We load the VGG model in Keras using the VGG class. We will remove the last layer from the loaded model, as this is the model used to predict a classification for a photo. We are not interested in classifying images, but we are interested in the internal representation of the photo right before a classification is made. These are the “features” that the model has extracted from the photo.Then we feed these extracted features along with the words generated at each iteration to a LSTM network which generates captions.
The dataset is available for free. You must complete a request form and the links to the dataset will be emailed to you.
You can use the link below to request the dataset:
Within a short time, you will receive an email that contains links to two files:
Flickr8k_Dataset.zip (1 Gigabyte) An archive of all photographs. Flickr8k_text.zip (2.2 Megabytes) An archive of all text descriptions for photographs. Download the datasets and unzip them into your current working directory.
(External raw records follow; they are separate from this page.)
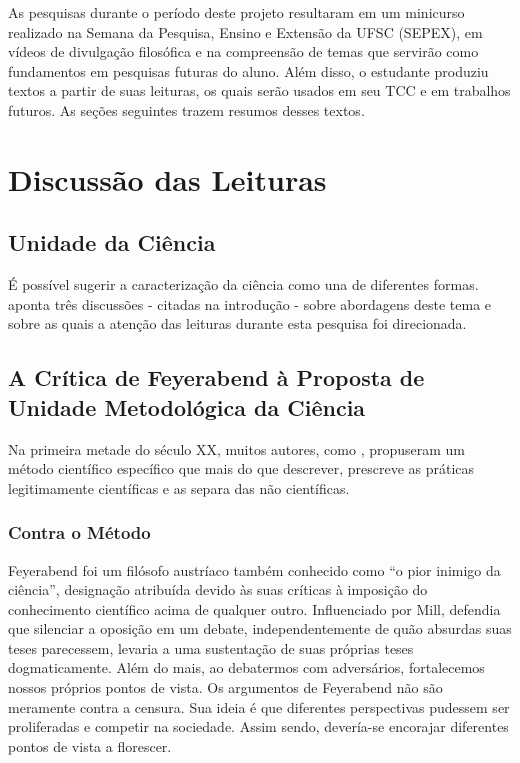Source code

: \documentclass[12pt]{report}
\begin{document}
	As pesquisas durante o período deste projeto resultaram em um minicurso realizado na Semana da Pesquisa, Ensino e Extensão da UFSC (SEPEX), em vídeos de divulgação filosófica e na compreensão de temas que servirão como fundamentos em pesquisas futuras do aluno.
	Além disso, o estudante produziu textos a partir de suas leituras, os quais serão usados em seu TCC e em trabalhos futuros.
	As seções seguintes trazem resumos desses textos.
	
	\section{Discussão das Leituras}
	
	\subsection{Unidade da Ciência}
	
		É possível sugerir a caracterização da ciência como una de diferentes formas.
		\textcite{cunha-unidade} aponta três discussões - citadas na introdução - sobre abordagens deste tema e sobre as quais a atenção das leituras durante esta pesquisa foi direcionada.
		
	\subsection{A Crítica de Feyerabend à Proposta de Unidade Metodológica da Ciência}
		
		Na primeira metade do século XX, muitos autores, como \textcite{popper_conjeturas}, propuseram um método científico específico que mais do que descrever, prescreve as práticas legitimamente científicas e as separa das não científicas.
		
		\subsubsection{Contra o Método}
			
			Feyerabend foi um filósofo austríaco também conhecido como ``o pior inimigo da ciência'', designação atribuída devido às suas críticas à imposição do conhecimento científico acima de qualquer outro.
			Influenciado por Mill, defendia que silenciar a oposição em um debate, independentemente de quão absurdas suas teses parecessem, levaria a uma sustentação de suas próprias teses dogmaticamente.
			Além do mais, ao debatermos com adversários, fortalecemos nossos próprios pontos de vista.
			Os argumentos de Feyerabend não são meramente contra a censura.
			Sua ideia é que diferentes perspectivas pudessem ser proliferadas e competir na sociedade.
			Assim sendo, devería-se encorajar diferentes pontos de vista a florescer.
			
\end{document}
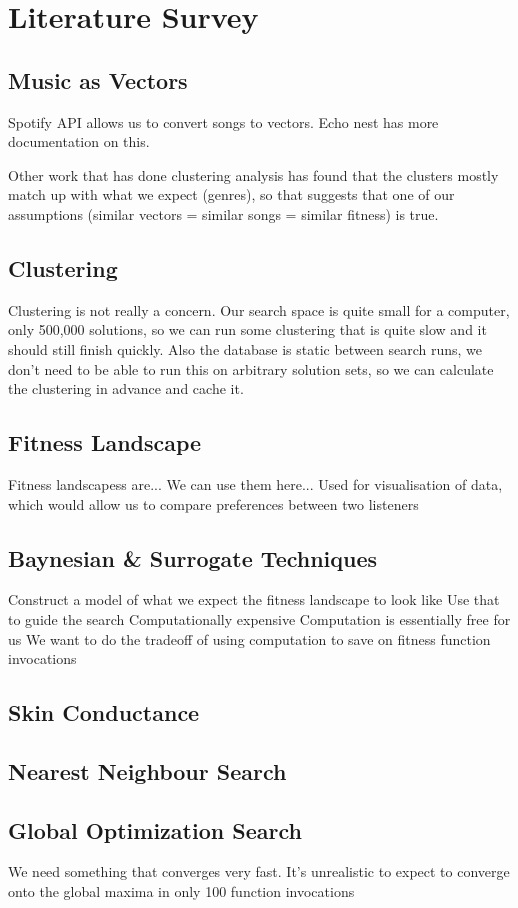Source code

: \documentclass{article}
\begin{document}
	\section{Literature Survey}
	
	\subsection{Music as Vectors}
	Spotify API allows us to convert songs to vectors. Echo nest has more documentation on this.
	
	Other work that has done clustering analysis has found that the clusters mostly match up with what we expect (genres), so that suggests that one of our assumptions (similar vectors = similar songs = similar fitness) is true.
	
	\subsection{Clustering}
	Clustering is not really a concern. Our search space is quite small for a computer, only 500,000 solutions, so we can run some clustering that is quite slow and it should still finish quickly. Also the database is static between search runs, we don't need to be able to run this on arbitrary solution sets, so we can calculate the clustering in advance and cache it.
	
	\subsection{Fitness Landscape}
	Fitness landscapess are...
	We can use them here...
	Used for visualisation of data, which would allow us to compare preferences between two listeners
	
	\subsection{Baynesian \& Surrogate Techniques}
	Construct a model of what we expect the fitness landscape to look like
	Use that to guide the search
	Computationally expensive
	Computation is essentially free for us
	We want to do the tradeoff of using computation to save on fitness function invocations
	
	\subsection{Skin Conductance}
	
	\subsection{Nearest Neighbour Search}
	
	\subsection{Global Optimization Search}
	We need something that converges very fast.
	It's unrealistic to expect to converge onto the global maxima in only 100 function invocations
	
	
	
\end{document}
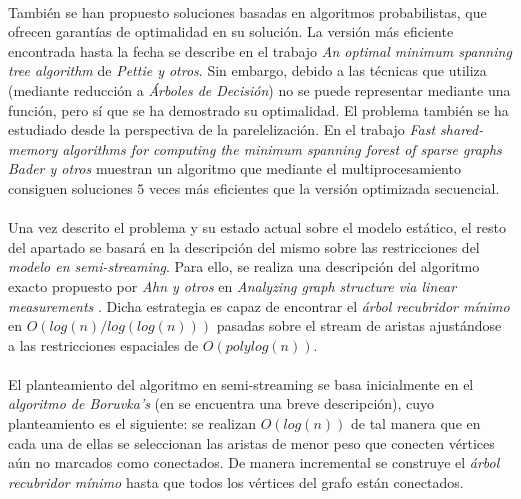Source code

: \documentclass{subfiles}
\begin{document}
        \paragraph{}
        También se han propuesto soluciones basadas en algoritmos probabilistas, que ofrecen garantías de optimalidad en su solución. La versión más eficiente encontrada hasta la fecha se describe en el trabajo \emph{An optimal minimum spanning tree algorithm} \cite{pettie2002optimal} de \emph{Pettie y otros}. Sin embargo, debido a las técnicas que utiliza (mediante reducción a \emph{Árboles de Decisión}) no se puede representar mediante una función, pero sí que se ha demostrado su optimalidad. El problema también se ha estudiado desde la perspectiva de la parelelización. En el trabajo \emph{Fast shared-memory algorithms for computing the minimum spanning forest of sparse graphs} \cite{bader2006fast} \emph{Bader y otros} muestran un algoritmo que mediante el multiprocesamiento consiguen soluciones $5$ veces más eficientes que la versión optimizada secuencial.

        \paragraph{}
        Una vez descrito el problema y su estado actual sobre el modelo estático, el resto del apartado se basará en la descripción del mismo sobre las restricciones del \emph{modelo en semi-streaming}. Para ello, se realiza una descripción del algoritmo exacto propuesto por \emph{Ahn y otros} en \emph{Analyzing graph structure via linear measurements} \cite{ahn2012analyzing}. Dicha estrategia es capaz de encontrar el \emph{árbol recubridor mínimo} en $O(log(n)/log(log(n)))$ pasadas sobre el stream de aristas ajustándose a las restricciones espaciales de $O(polylog(n))$.

        \paragraph{}
        El planteamiento del algoritmo en semi-streaming se basa inicialmente en el \emph{algoritmo de Boruvka’s} (en \cite{wiki:Boruvkas_algorithm} se encuentra una breve descripción), cuyo planteamiento es el siguiente: se realizan $O(log(n))$ de tal manera que en cada una de ellas se seleccionan las aristas de menor peso que conecten vértices aún no marcados como conectados. De manera incremental se construye el \emph{árbol recubridor mínimo} hasta que todos los vértices del grafo están conectados.
\end{document}
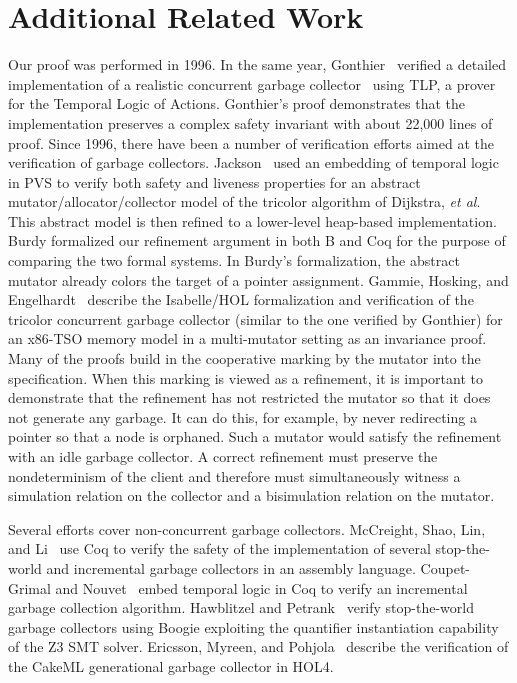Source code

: 
\section{Additional Related Work}
\label{sec:related-work}

Our proof was performed in 1996.  In the same year, 
Gonthier~\cite{gonthier1996verifying}
verified a detailed 
implementation of a realistic concurrent garbage collector~\cite{doligez1994portable} using TLP, a prover
for the Temporal Logic of Actions.  Gonthier's proof demonstrates 
that the implementation preserves a complex safety invariant 
with about 22,000 lines of proof.  Since 1996, there have been a
number of
verification efforts aimed at the verification of garbage collectors.
Jackson~\cite{jackson1998verifying} used an embedding of temporal logic in PVS to verify both
safety and liveness properties for an abstract
mutator/allocator/collector model of the tricolor algorithm of
Dijkstra, \emph{et al}.  This abstract model is then
refined to a lower-level heap-based implementation.  Burdy formalized
our refinement argument in both B and Coq for the purpose of comparing
the
two formal systems.  In Burdy's formalization, the abstract mutator
already colors the target of a pointer assignment.
Gammie, Hosking,
and Engelhardt~\cite{gammie2015relaxing} describe the Isabelle/HOL
formalization and verification of
the tricolor concurrent garbage 
collector (similar to the one verified by Gonthier) for an x86-TSO
memory model in a multi-mutator setting as an invariance proof.
Many of the proofs build in the cooperative marking by the mutator
into the specification.  When this marking is viewed as a refinement,
it
is important to demonstrate that the refinement has not restricted the
mutator so that it does not generate any garbage.  It can do this, for
example,
by never redirecting a pointer so that a node is orphaned.  Such a
mutator
would satisfy the refinement with an idle garbage collector.  A
correct
refinement must preserve the nondeterminism of the client and
therefore must simultaneously witness a simulation relation on the
collector and a bisimulation
relation on the mutator.  

Several efforts cover non-concurrent garbage collectors.  McCreight,
Shao, Lin, and Li~\cite{mccreight2007general} use Coq to
verify the safety of the implementation of several
stop-the-world and incremental garbage collectors in an assembly
language.  Coupet-Grimal and Nouvet~\cite{8133460} embed temporal
logic in Coq to verify an incremental garbage collection algorithm.
Hawblitzel and Petrank~\cite{hawblitzel2009automated} verify stop-the-world garbage collectors using
Boogie exploiting the quantifier instantiation capability of the Z3
SMT solver. Ericsson, Myreen, and Pohjola~\cite{ericsson2017verified}
describe the verification of
the CakeML generational garbage collector in HOL4.


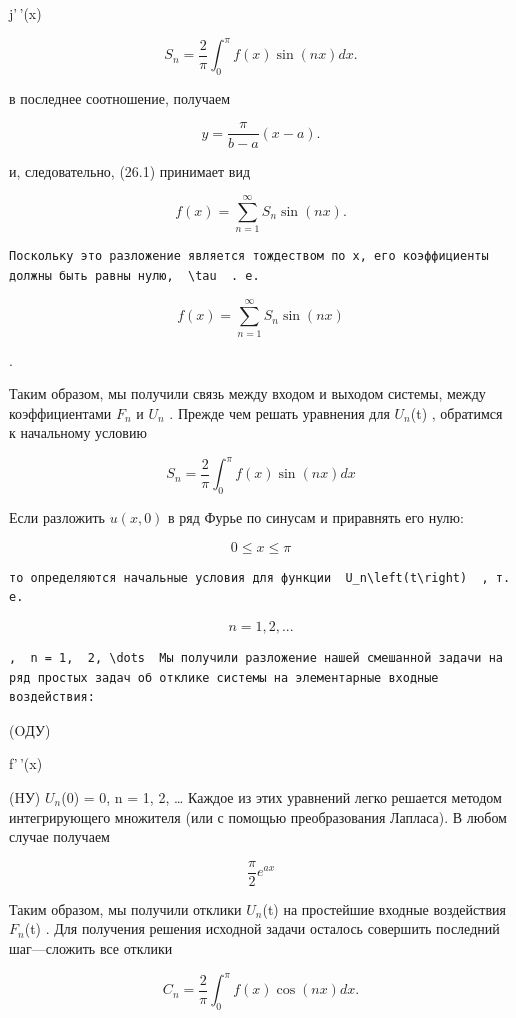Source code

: \documentclass[
  ukrainian,
]{article}
\begin{document}
j'\,'(x)

\[
S_n = \frac{2}{\pi} \int_0^{\pi} f(x) \sin(nx) dx.
\]

в последнее соотношение, получаем

\[
y = \frac{\pi}{b - a} (x - a).
\]

и, следовательно, (26.1) принимает вид

\[
f(x) = \sum_{n=1}^{\infty} S_n \sin(nx).
\]

\begin{verbatim}
Поскольку это разложение является тождеством по x, его коэффициенты должны быть равны нулю,  \tau  . е.
\end{verbatim}

\[
f(x) = \sum_{n=1}^{\infty} S_n \sin(nx)
\]

.

Таким образом, мы получили связь между входом и выходом системы, между
коэффициентами \(F_n\) и \(U_n\) . Прежде чем решать уравнения для
\(U_n\)(t) , обратимся к начальному условию

\[
S_n = \frac{2}{\pi} \int_{0}^{\pi} f(x) \sin(nx) dx
\]

Если разложить \(u(x, 0)\) в ряд Фурье по синусам и приравнять его нулю:

\[
0 \le x \le \pi
\]

\begin{verbatim}
то определяются начальные условия для функции  U_n\left(t\right)  , т. е.
\end{verbatim}

\[
n = 1, 2, ...
\]

\begin{verbatim}
,  n = 1,  2, \dots  Мы получили разложение нашей смешанной задачи на ряд простых задач об отклике системы на элементарные входные воздействия:
\end{verbatim}

(OДУ)

f'\,'(x)

(HУ) \(U_n\)(0) = 0, n = 1, 2, \ldots{} Каждое из этих уравнений легко
решается методом интегрирующего множителя (или с помощью преобразования
Лапласа). В любом случае получаем

\[
\frac{\pi}{2} e^{ax}
\]

Таким образом, мы получили отклики \(U_n\)(t) на простейшие входные
воздействия \(F_n\)(t) . Для получения решения исходной задачи осталось
совершить последний шаг---сложить все отклики

\[
C_n = \frac{2}{\pi} \int_0^{\pi} f(x) \cos(nx) dx.
\]
\end{document}
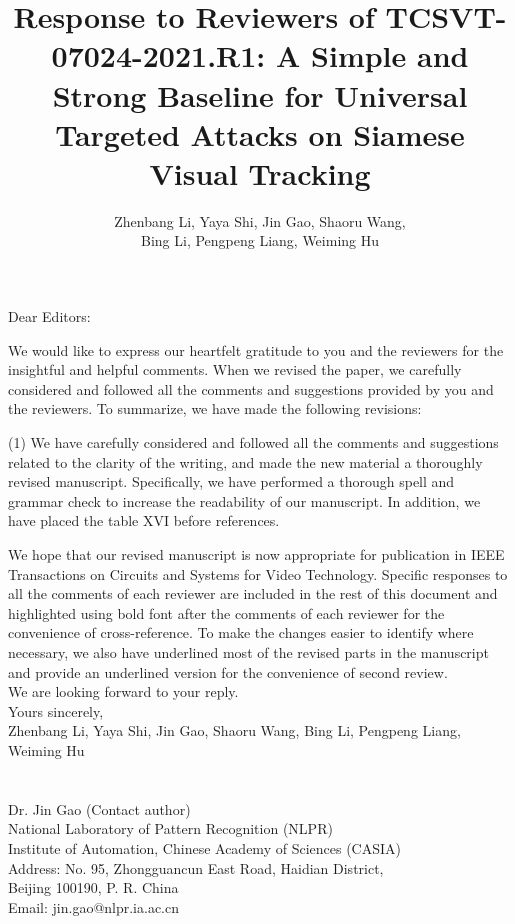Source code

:\documentclass[12pt]{article}
\begin{document}
\linespread{1}
\title{Response to Reviewers of TCSVT-07024-2021.R1: A Simple and Strong Baseline for Universal Targeted Attacks on Siamese Visual Tracking}
\author{Zhenbang Li, Yaya Shi, Jin Gao, Shaoru Wang, \\Bing Li, Pengpeng Liang, Weiming Hu}
\date{}
\maketitle

\noindent Dear Editors:

We would like to express our heartfelt gratitude to you and the reviewers for the insightful and helpful comments. When we revised the paper, we carefully considered and followed all the comments and suggestions provided by you and the reviewers. To summarize, we have made the following revisions:

(1) We have carefully considered and followed all the comments and suggestions related to the clarity of the writing, and made the new material a thoroughly revised manuscript. Specifically, we have performed a thorough spell and grammar check to increase the readability of our manuscript. In addition, we have placed the table XVI before references.

We hope that our revised manuscript is now appropriate for publication in IEEE Transactions on Circuits and Systems for Video Technology. Specific responses to all the comments of each reviewer are included in the rest of this document and highlighted using bold font after the comments of each reviewer for the convenience of cross-reference. To make the changes easier to identify where necessary, we also have underlined most of the revised parts in the manuscript and provide an underlined version for the convenience of second review.\\[10pt]
\indent We are looking forward to your reply.\\[10pt]
\noindent Yours sincerely,\\
\noindent Zhenbang Li, Yaya Shi, Jin Gao, Shaoru Wang, Bing Li, Pengpeng Liang, Weiming Hu
\\
\\
\\
\noindent Dr. Jin Gao (Contact author)\\
\noindent National Laboratory of Pattern Recognition (NLPR)\\
\noindent Institute of Automation, Chinese Academy of Sciences (CASIA)\\
\noindent Address: No. 95, Zhongguancun East Road, Haidian District,\\
\noindent Beijing 100190, P. R. China\\
\noindent Email: jin.gao@nlpr.ia.ac.cn
\end{document}
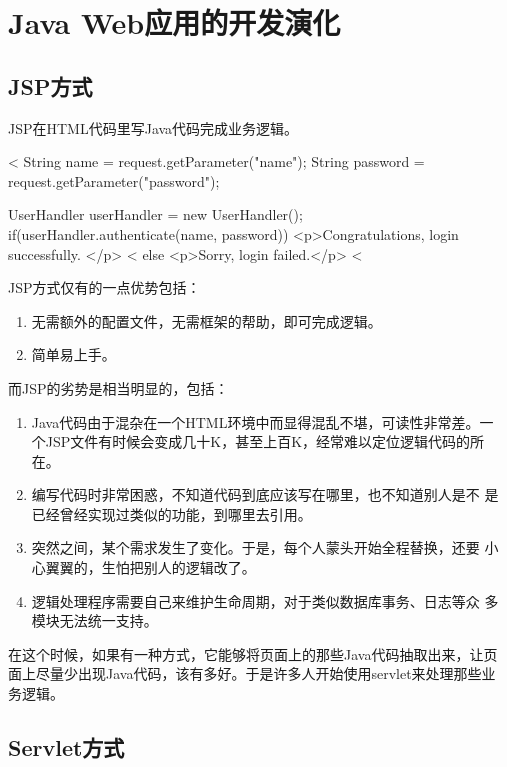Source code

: 
\section{Java Web应用的开发演化}

\subsection{JSP方式}

JSP在HTML代码里写Java代码完成业务逻辑。

\begin{xmlCode}
<%
     String name = request.getParameter("name");
     String password = request.getParameter("password");

     UserHandler userHandler = new UserHandler();
     if(userHandler.authenticate(name, password)) {
<p>Congratulations, login successfully. </p>
<%
      } else {
<p>Sorry, login failed.</p>
<%
      }
\end{xmlCode}

JSP方式仅有的一点优势包括：

\begin{enumerate}
\item 无需额外的配置文件，无需框架的帮助，即可完成逻辑。
\item 简单易上手。
\end{enumerate}

而JSP的劣势是相当明显的，包括：

\begin{enumerate}
\item Java代码由于混杂在一个HTML环境中而显得混乱不堪，可读性非常差。一
个JSP文件有时候会变成几十K，甚至上百K，经常难以定位逻辑代码的所在。
\item 编写代码时非常困惑，不知道代码到底应该写在哪里，也不知道别人是不
是已经曾经实现过类似的功能，到哪里去引用。
\item 突然之间，某个需求发生了变化。于是，每个人蒙头开始全程替换，还要
小心翼翼的，生怕把别人的逻辑改了。
\item 逻辑处理程序需要自己来维护生命周期，对于类似数据库事务、日志等众
多模块无法统一支持。
\end{enumerate}


在这个时候，如果有一种方式，它能够将页面上的那些Java代码抽取出来，让页
面上尽量少出现Java代码，该有多好。于是许多人开始使用servlet来处理那些业
务逻辑。

\subsection{Servlet方式}

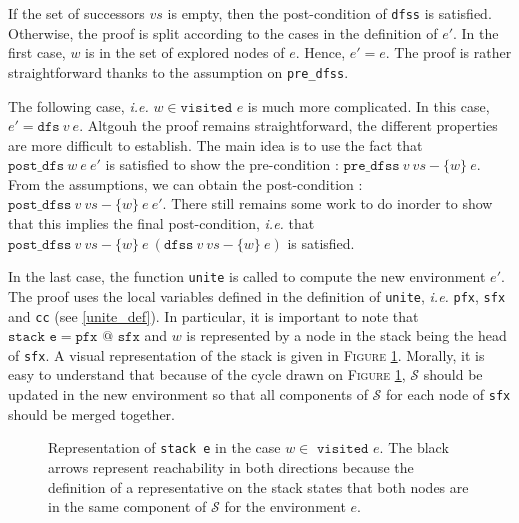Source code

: \documentclass[a4 paper, 12pt]{article}
\begin{document}
{If the set of successors $vs$ is empty, then the post-condition of \texttt{dfss} is satisfied.
Otherwise, the proof is split according to the cases in the definition of $e'$. In the first case, $w$ is in the set of explored nodes of $e$. Hence, $e' = e$. The proof is rather straightforward thanks to the assumption on \texttt{pre\_dfss}.

\BlankLine

The following case, \textit{i.e.} $w \in \texttt{visited }e$ is much more complicated. In this case, $e' = \texttt{dfs}~v~e$. Altgouh the proof remains straightforward, the different properties are more difficult to establish. The main idea is to use the fact that $\texttt{post\_dfs}~w~e~e'$ is satisfied to show the pre-condition : $\texttt{pre\_dfss}~v~vs-\{w\}~e$. From the assumptions, we can obtain the post-condition : $\texttt{post\_dfss}~v~vs-\{w\}~e~e'$. There still remains some work to do inorder to show that this implies the final post-condition, \textit{i.e.} that $\texttt{post\_dfss}~v~vs-\{w\}~e~(\texttt{dfss}~v~vs-\{w\}~e)$ is satisfied.

\BlankLine

In the last case, the function \texttt{unite} is called to compute the new environment $e'$. The proof uses the local variables defined in the definition of \texttt{unite}, \textit{i.e.} \texttt{pfx}, \texttt{sfx} and \texttt{cc} (see \ref{unite_def}). In particular, it is important to note that $\texttt{stack e} = \texttt{pfx } @ \texttt{ sfx}$ and $w$ is represented by a node in the stack being the head of \texttt{sfx}. A visual representation of the stack is given in \textsc{Figure \ref{fig:partial_correctness_unite}}. Morally, it is easy to understand that because of the cycle drawn on \textsc{Figure \ref{fig:partial_correctness_unite}}, $\mathcal{S}$ should be updated in the new environment so that all components of $\mathcal{S}$ for each node of \texttt{sfx} should be merged together.

\begin{figure}[!h]
    \caption{Representation of \texttt{stack e} in the case $w \in \texttt{ visited } e$. The black arrows represent reachability in both directions because the definition of a representative on the stack states that both nodes are in the same component of $\mathcal{S}$ for the environment $e$.}\label{fig:partial_correctness_unite}
\end{figure}

\BlankLine

}
\end{document}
You will have two directories:
Flicker8k_Dataset: Contains 8092 photographs in JPEG format. Flickr8k_text: Contains a number of files containing different sources of descriptions for the photographs. The dataset has a pre-defined training dataset (6,000 images), development dataset (1,000 images), and test dataset (1,000 images).
- Python
- Tensorflow
- Keras
- NLTK
- Pickle
I would recommend atleast 8 Gigs of RAM when you run it on your local machine.
If you have GPU make use of the Progressive Model which is included.